Forever Knight is one of those rare guilty pleasures that I looked forward to every week. The special effects are on par with other early ‘90s television shows: minimalistic, but effective. The character dynamics are fun, the story is provocative, and the progression of the series is well crafted. The lead character’s struggle to interact with and “be” human is fascinating. I still can see in my mind’s eye the recurring scene in which he watches the sunrise through live camera feeds while drinking blood from a wine bottle. Brilliant!
A Police detective stumbles upon a vampire underground while investigating mob activities, finding the five secret clans on the brink of war. He and the leader of the clans, who slowly falls for a human reporter, work together to keep order and prevent the truth about the “Kindred” hidden from the mainstream. The series is based on the role-playing game, Vampire: The Masquerade.
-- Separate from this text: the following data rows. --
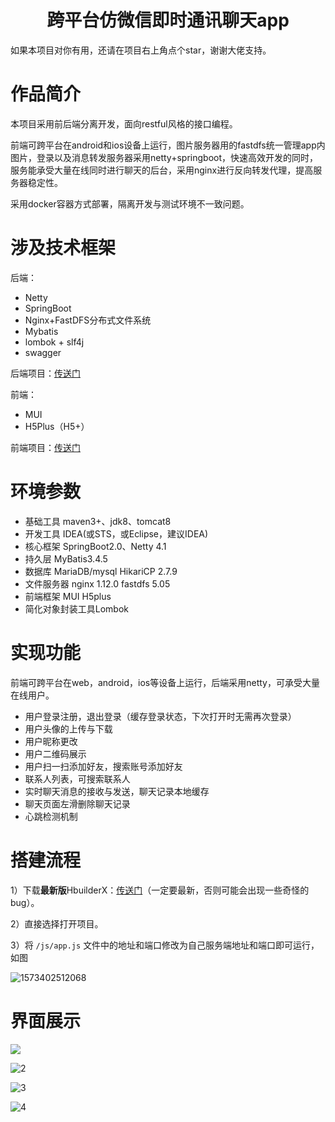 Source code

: <h1><center>跨平台仿微信即时通讯聊天app</center></h1>

如果本项目对你有用，还请在项目右上角点个star，谢谢大佬支持。

# 作品简介

本项目采用前后端分离开发，面向restful风格的接口编程。

前端可跨平台在android和ios设备上运行，图片服务器用的fastdfs统一管理app内图片，登录以及消息转发服务器采用netty+springboot，快速高效开发的同时，服务能承受大量在线同时进行聊天的后台，采用nginx进行反向转发代理，提高服务器稳定性。

采用docker容器方式部署，隔离开发与测试环境不一致问题。

# 涉及技术框架

后端：

- Netty
- SpringBoot
- Nginx+FastDFS分布式文件系统
- Mybatis
- lombok + slf4j
- swagger

后端项目：[传送门](https://github.com/DragonV96/ichat-server)

前端：

- MUI
- H5Plus（H5+）

前端项目：[传送门](https://github.com/DragonV96/ichat-weixin)

# 环境参数

- 基础工具 maven3+、jdk8、tomcat8
- 开发工具 IDEA(或STS，或Eclipse，建议IDEA)
- 核心框架 SpringBoot2.0、Netty 4.1
- 持久层 MyBatis3.4.5
- 数据库 MariaDB/mysql HikariCP 2.7.9
- 文件服务器 nginx 1.12.0 fastdfs 5.05
- 前端框架 MUI H5plus
- 简化对象封装工具Lombok

# 实现功能

前端可跨平台在web，android，ios等设备上运行，后端采用netty，可承受大量在线用户。

- 用户登录注册，退出登录（缓存登录状态，下次打开时无需再次登录）
- 用户头像的上传与下载
- 用户昵称更改
- 用户二维码展示
- 用户扫一扫添加好友，搜索账号添加好友
- 联系人列表，可搜索联系人
- 实时聊天消息的接收与发送，聊天记录本地缓存
- 聊天页面左滑删除聊天记录
- 心跳检测机制

# 搭建流程

1）下载**最新版**HbuilderX：[传送门](https://www.dcloud.io/)（一定要最新，否则可能会出现一些奇怪的bug）。

2）直接选择打开项目。

3）将 `/js/app.js` 文件中的地址和端口修改为自己服务端地址和端口即可运行，如图

![1573402512068](assets/1573402512068.png)

# 界面展示

![](assets/1.jpg)

![2](assets/2.jpg)

![3](assets/3.jpg)

![4](assets/4.jpg)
It is unfortunate that Kindred: The Embraced only lasted for one season, as it had amazing potential. The characters were well developed, the acting very good, and the storyline intriguing. Tragically, the lead actor died in a motorcycle accident before another season could be shot.
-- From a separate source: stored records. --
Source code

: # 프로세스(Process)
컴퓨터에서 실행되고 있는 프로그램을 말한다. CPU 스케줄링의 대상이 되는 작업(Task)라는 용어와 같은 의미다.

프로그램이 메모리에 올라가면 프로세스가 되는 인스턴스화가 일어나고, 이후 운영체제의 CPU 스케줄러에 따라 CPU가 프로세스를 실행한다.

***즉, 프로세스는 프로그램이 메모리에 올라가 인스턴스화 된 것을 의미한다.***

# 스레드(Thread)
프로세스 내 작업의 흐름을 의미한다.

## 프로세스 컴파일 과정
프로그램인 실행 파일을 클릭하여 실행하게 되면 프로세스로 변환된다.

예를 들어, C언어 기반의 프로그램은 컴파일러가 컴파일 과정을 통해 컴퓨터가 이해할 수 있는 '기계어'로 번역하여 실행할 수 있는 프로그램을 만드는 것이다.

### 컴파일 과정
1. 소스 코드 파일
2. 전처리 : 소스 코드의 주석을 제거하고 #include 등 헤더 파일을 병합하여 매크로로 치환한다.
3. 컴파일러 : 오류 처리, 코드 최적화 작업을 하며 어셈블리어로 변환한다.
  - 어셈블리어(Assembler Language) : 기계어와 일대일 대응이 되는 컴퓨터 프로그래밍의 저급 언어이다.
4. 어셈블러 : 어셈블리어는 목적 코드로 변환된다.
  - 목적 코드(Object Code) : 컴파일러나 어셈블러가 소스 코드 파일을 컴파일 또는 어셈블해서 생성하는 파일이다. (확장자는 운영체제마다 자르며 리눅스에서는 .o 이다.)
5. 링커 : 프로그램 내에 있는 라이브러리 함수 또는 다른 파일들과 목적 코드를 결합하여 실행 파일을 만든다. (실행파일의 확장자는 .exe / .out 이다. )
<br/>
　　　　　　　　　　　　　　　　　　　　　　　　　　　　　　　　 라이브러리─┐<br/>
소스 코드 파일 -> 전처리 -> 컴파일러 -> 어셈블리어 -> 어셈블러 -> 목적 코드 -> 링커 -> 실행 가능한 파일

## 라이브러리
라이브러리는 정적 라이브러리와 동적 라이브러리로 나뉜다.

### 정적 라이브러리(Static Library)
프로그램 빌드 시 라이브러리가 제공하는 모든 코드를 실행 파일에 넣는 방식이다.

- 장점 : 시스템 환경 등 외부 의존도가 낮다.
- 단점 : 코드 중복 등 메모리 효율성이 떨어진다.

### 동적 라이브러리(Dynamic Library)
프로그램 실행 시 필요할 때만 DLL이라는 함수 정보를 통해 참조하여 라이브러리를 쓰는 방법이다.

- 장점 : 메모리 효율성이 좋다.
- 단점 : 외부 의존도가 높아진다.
This has got to be one of the most novel vampire movie concepts I’ve ever seen: A vampire plays a human playing a vampire in the silent film, Nosferatu. The director finds it makes for a realistic horror film—but he also loses most of his cast and crew during the filming.
Shadow of the Vampire is artfully dark and delightfully smart. The acting is phenomenal across the board, the character progression flawless (particularly the director’s descent into madness as he sees the repercussions of bringing a real vampire onboard accrue), and one of the best endings I’ve seen. This movie is highly disturbing and equally provocative.
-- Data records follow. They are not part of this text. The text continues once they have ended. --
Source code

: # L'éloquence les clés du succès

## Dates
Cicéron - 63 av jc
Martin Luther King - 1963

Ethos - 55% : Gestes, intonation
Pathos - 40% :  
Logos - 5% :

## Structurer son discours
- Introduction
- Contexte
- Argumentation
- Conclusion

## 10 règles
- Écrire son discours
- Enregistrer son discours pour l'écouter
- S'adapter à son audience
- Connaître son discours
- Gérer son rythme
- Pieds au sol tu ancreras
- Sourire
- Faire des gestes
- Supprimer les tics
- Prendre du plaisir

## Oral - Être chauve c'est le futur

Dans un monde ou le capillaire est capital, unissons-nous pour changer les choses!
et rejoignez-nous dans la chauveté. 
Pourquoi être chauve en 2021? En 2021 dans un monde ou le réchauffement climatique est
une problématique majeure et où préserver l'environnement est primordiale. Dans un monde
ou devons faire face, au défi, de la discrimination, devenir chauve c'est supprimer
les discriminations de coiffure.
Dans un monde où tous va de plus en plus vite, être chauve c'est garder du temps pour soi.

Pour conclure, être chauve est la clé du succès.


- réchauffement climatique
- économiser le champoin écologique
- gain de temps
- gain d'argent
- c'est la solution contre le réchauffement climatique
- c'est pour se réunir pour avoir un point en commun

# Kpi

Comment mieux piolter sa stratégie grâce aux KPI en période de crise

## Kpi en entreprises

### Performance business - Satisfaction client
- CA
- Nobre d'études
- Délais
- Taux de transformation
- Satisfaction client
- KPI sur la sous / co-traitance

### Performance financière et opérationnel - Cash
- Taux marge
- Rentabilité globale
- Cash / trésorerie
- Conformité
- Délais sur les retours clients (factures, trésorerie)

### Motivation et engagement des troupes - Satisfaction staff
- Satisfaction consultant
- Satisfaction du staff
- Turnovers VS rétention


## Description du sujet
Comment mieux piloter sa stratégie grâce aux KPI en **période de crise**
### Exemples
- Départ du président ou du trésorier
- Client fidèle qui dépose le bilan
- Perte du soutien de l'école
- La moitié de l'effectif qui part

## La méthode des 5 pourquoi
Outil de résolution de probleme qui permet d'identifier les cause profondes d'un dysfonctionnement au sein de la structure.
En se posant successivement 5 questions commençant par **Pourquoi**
A little boy befriends a little girl, who turns out to be a vampire temporarily living next door with her adult caretaker. As the town becomes plagued with murders, the boy slowly learns his friend’s secret.
Let the Right One In has so many amazing qualities, it’s hard to know where to begin in describing it. The dynamics created between the perceived childhood innocence in both lead characters and the bloodthirsty monster the little girl truly is makes this story both creepy and genius. The friendship that develops between the two lead characters is deep and touching, but the moral dilemmas posed through the story’s progression are equally poignant—while also, at the same time, being absolutely horrifying. Let the Right One In may be the last on this list, but it is probably one of the greatest vampire films ever made.